Directions:
An exact repetition of the listing is required.

Information provided:

Segment Open

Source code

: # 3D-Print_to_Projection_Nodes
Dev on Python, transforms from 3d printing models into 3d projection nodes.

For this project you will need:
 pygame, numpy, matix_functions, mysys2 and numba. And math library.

Segment Closed

Task answer:
Source code

: # 3D-Print_to_Projection_Nodes
Dev on Python, transforms from 3d printing models into 3d projection nodes.

For this project you will need:
 pygame, numpy, matix_functions, mysys2 and numba. And math library.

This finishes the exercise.